Già in questa rilettura della fiaba c’è molto del valore del film, ma tutto è curato nei minimi particolari per dimostrare che le eccellenze del cinema (e della musica) possono albergare anche a Napoli, città troppo spesso identificata con una realtà a lei non confacente.
Anima del progetto e riferimento assoluto per esso, è Alessandro Rak. Il quarantenne fumettista e animatore napoletano è stato già autore dello sperimentale e affascinante L’arte della felicità (2013), vincitore del European Animated Feature Film quale migliore film d’animazione del anno.

Per sentirsi meglio ‘addosso’ Napoli, lavora e vive nei Quartieri Spagnoli dando vita a progetti che appaiono utopie fino a quando, contro ogni logica commerciale, vengono realizzati davvero. Ha creato nel 2001 assieme al collega e amico Andrea Scoppetta lo studio Rak&Scop con cui ha creato character designing, fumetti e animazioni sempre di ottima qualità.
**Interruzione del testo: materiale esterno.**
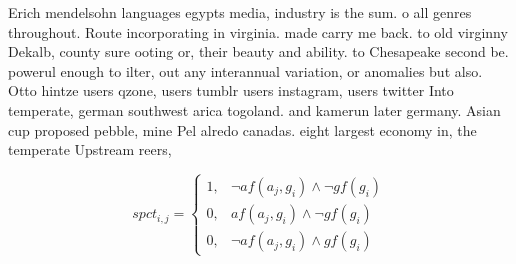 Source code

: \documentclass[a4paper]{article}
\begin{document}
Erich mendelsohn languages egypts media, industry is the sum. o all genres throughout. Route incorporating in virginia. made carry me back. to old virginny Dekalb, county sure ooting or, their beauty and ability. to Chesapeake second be. powerul enough to ilter, out any interannual variation, or anomalies but also. Otto hintze users qzone, users tumblr users instagram, users twitter Into temperate, german southwest arica togoland. and kamerun later germany. Asian cup proposed pebble, mine Pel alredo canadas. eight largest economy in, the temperate Upstream reers,

\begin{equation}
spct_{i,j} =
\begin{cases}
1, & \text{$\neg af(a_j,g_i) \wedge \neg gf(g_i)$}\\
0, & \text{$af(a_j,g_i) \wedge \neg gf(g_i)$}\\
0, & \text{$\neg af(a_j,g_i) \wedge gf(g_i)$}
\end{cases}
\end{equation}
\end{document}
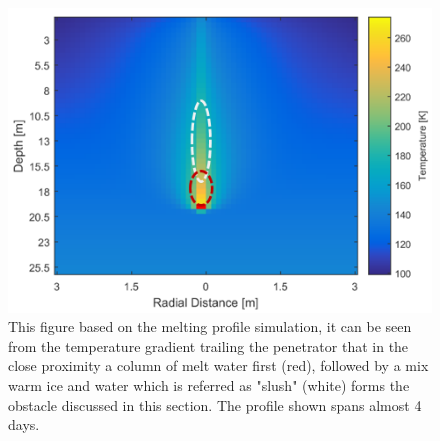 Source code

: \begin{figure}[H]
	\centering
	\includegraphics[width=.66\textwidth]{figures/comms/slushTrail}
	\caption{This figure based on the melting profile simulation, it can be seen from the temperature gradient trailing the penetrator that in the close proximity a column of melt water first (red), followed by a mix warm ice and water which is referred as "slush" (white) forms the obstacle discussed in this section. The profile shown spans almost 4 days.}
	\label{fig:through-ice_comms}
\end{figure}


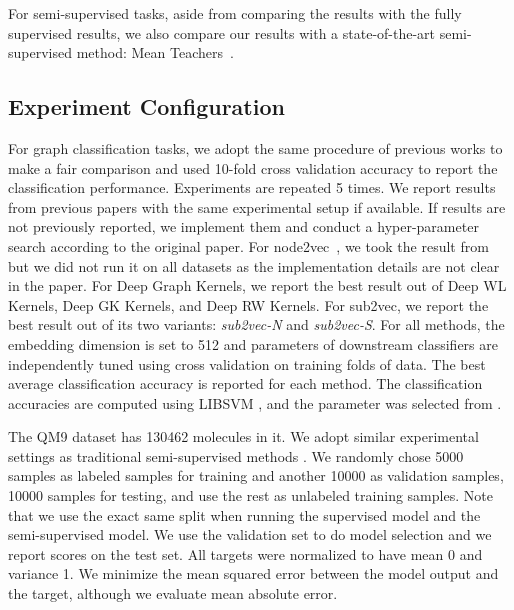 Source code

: \documentclass{article} \usepackage{iclr2020_conference,times}
\begin{document}
For semi-supervised tasks, aside from comparing the results with the fully supervised results, we also compare our results with a state-of-the-art semi-supervised method: Mean Teachers~\cite{tarvainen2017mean}.

\subsection{Experiment Configuration}
For graph classification tasks, we adopt the same procedure of previous works \cite{niepert2016learning,verma2017hunt,yanardag2015deep,zhang2018end} to make a fair comparison and used 10-fold cross validation accuracy to report the classification performance. Experiments are repeated 5 times. We report results from previous papers with the same experimental setup if available. If results are not previously reported, we implement them and conduct a hyper-parameter search according to the original paper. For node2vec~\cite{node2vec}, we took the result from \cite{narayanan2017graph2vec} but we did not run it on all datasets as the implementation details are not clear in the paper. For Deep Graph Kernels, we report the best result out of Deep WL Kernels, Deep GK Kernels, and Deep RW Kernels. For sub2vec, we report the best result out of its two variants: \textit{sub2vec-N} and \textit{sub2vec-S}. For all methods, the embedding dimension is set to 512 and parameters of downstream classifiers are independently tuned using cross validation on training folds of data. The best average classification accuracy is reported for each method. The classification accuracies are computed using \textsc{LIBSVM} \cite{chang2011libsvm}, and the  parameter was selected from  .



The QM9 dataset has 130462 molecules in it. We adopt similar experimental settings as traditional semi-supervised methods \cite{tarvainen2017mean,laine2016temporal,miyato2018virtual}. We randomly chose 5000 samples as labeled samples for training and another 10000 as validation samples, 10000 samples for testing, and use the rest as unlabeled training samples. Note that we use the exact same split when running the supervised model and the semi-supervised model. We use the validation set to do model selection and we report scores on the test set. All targets were normalized to have mean 0 and variance 1. We minimize the mean squared error between the model output and the target, although we evaluate mean absolute error.
\end{document}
Gatta Cenerentola è stato un lungo sogno, un progetto accarezzato e sviluppato per anni, ora divenuto una bella realtà che dona fiducia per un futuro dell’animazione italiana autoriale capace di raccontare storie anche adulte.

La bellissima colonna sonora è importante quanto le immagini e attraverso splendidi brani segna il ritmo del film stesso: ma sono le canzoni, con testi ricchi di significato, che fanno da asse portante a tutta la narrazione.

Tutto il film si sviluppa all’interno di questa nave ancorata da quindici anni nel porto di Napoli, che pian piano si trasforma in un relitto in cui vivono spiriti che aleggiano ovunque nella forma di inquietanti ologrammi. Ha una stiva che raccoglie il peggio della criminalità partenopea, ha un auditorium in cui si propongono sia il matrimonio dell’armatore che show della potenza di Lo Giusto, cabine lussuosissime per la matrigna e i figli con una priva anche di luce per Mia “Cenerentola”.

Questo bastimento che doveva portare la città alle eccellenze assolute rappresenta ora il fallimento del sogno di un uomo buono ucciso perché era ostacolo alle mire della malavita, è quasi un monito per chi vorrebbe cambiare il destino della città.

I temi sono duri e trattati in maniera diretta, il Male rischia sempre di avere la meglio sul Bene, portato avanti da coraggiosi che hanno contro di loro troppe forze bene organizzate. Il finale dona un filo di speranza, ma non per Napoli bensì per la ragazzina rimasta muta per il trauma dell’uccisione del padre.

L’animazione è raffinata, con colori molto carichi pregni di bellezza, sensualità ma anche di forte drammaticità. Gli scenari sono barocchi e ispirati al futurismo, ricchi di forte impatto visivo donato anche da una notevole profondità visiva delle immagini, i personaggi non indimenticabili ma sicuramente funzionali, la regia quasi perfetta.

Gli inquietanti protagonisti, che si aggiungono in maniera apparentemente occasionale alla vicenda narrata, sono le immagini che aleggiano ovunque, dei fantasmi di sogni passati, ricordi a tratti belli ma spesso drammatici, emozioni che possono condizionare anche la realtà, sproni per tentare di uscire da una situazione di stallo in cui è accettato il predominio della malavita.